» **TO DO**:
Print the entries below in their entirety, exactly as they are written.

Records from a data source
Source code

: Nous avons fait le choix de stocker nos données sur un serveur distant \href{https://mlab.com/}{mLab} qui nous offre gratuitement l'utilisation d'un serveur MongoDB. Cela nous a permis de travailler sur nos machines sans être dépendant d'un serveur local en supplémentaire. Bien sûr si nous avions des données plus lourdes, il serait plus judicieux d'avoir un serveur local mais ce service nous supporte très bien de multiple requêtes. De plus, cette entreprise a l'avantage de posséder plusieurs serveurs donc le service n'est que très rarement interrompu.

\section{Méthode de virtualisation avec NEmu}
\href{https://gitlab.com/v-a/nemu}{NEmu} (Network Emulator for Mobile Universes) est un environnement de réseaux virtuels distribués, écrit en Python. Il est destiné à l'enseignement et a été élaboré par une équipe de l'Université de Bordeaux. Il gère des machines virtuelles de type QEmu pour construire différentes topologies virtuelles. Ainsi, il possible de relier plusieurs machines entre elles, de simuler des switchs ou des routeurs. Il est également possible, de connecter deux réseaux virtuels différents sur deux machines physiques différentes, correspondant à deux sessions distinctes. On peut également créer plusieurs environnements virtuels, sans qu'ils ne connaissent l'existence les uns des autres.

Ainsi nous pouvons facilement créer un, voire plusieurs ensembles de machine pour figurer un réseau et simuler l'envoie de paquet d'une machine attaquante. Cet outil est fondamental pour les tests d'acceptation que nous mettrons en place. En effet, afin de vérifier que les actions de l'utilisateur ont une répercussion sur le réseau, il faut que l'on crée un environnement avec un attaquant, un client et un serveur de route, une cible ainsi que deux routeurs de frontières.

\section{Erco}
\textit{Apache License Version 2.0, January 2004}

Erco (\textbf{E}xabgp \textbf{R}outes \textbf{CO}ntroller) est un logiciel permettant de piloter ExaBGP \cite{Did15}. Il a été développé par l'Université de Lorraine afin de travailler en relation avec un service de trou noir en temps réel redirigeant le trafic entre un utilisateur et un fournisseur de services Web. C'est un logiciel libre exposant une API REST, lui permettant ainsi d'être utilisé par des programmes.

» **SOLUTION TO THIS PROBLEM**:
Source code

: Nous avons fait le choix de stocker nos données sur un serveur distant \href{https://mlab.com/}{mLab} qui nous offre gratuitement l'utilisation d'un serveur MongoDB. Cela nous a permis de travailler sur nos machines sans être dépendant d'un serveur local en supplémentaire. Bien sûr si nous avions des données plus lourdes, il serait plus judicieux d'avoir un serveur local mais ce service nous supporte très bien de multiple requêtes. De plus, cette entreprise a l'avantage de posséder plusieurs serveurs donc le service n'est que très rarement interrompu.

\section{Méthode de virtualisation avec NEmu}
\href{https://gitlab.com/v-a/nemu}{NEmu} (Network Emulator for Mobile Universes) est un environnement de réseaux virtuels distribués, écrit en Python. Il est destiné à l'enseignement et a été élaboré par une équipe de l'Université de Bordeaux. Il gère des machines virtuelles de type QEmu pour construire différentes topologies virtuelles. Ainsi, il possible de relier plusieurs machines entre elles, de simuler des switchs ou des routeurs. Il est également possible, de connecter deux réseaux virtuels différents sur deux machines physiques différentes, correspondant à deux sessions distinctes. On peut également créer plusieurs environnements virtuels, sans qu'ils ne connaissent l'existence les uns des autres.

Ainsi nous pouvons facilement créer un, voire plusieurs ensembles de machine pour figurer un réseau et simuler l'envoie de paquet d'une machine attaquante. Cet outil est fondamental pour les tests d'acceptation que nous mettrons en place. En effet, afin de vérifier que les actions de l'utilisateur ont une répercussion sur le réseau, il faut que l'on crée un environnement avec un attaquant, un client et un serveur de route, une cible ainsi que deux routeurs de frontières.

\section{Erco}
\textit{Apache License Version 2.0, January 2004}

Erco (\textbf{E}xabgp \textbf{R}outes \textbf{CO}ntroller) est un logiciel permettant de piloter ExaBGP \cite{Did15}. Il a été développé par l'Université de Lorraine afin de travailler en relation avec un service de trou noir en temps réel redirigeant le trafic entre un utilisateur et un fournisseur de services Web. C'est un logiciel libre exposant une API REST, lui permettant ainsi d'être utilisé par des programmes.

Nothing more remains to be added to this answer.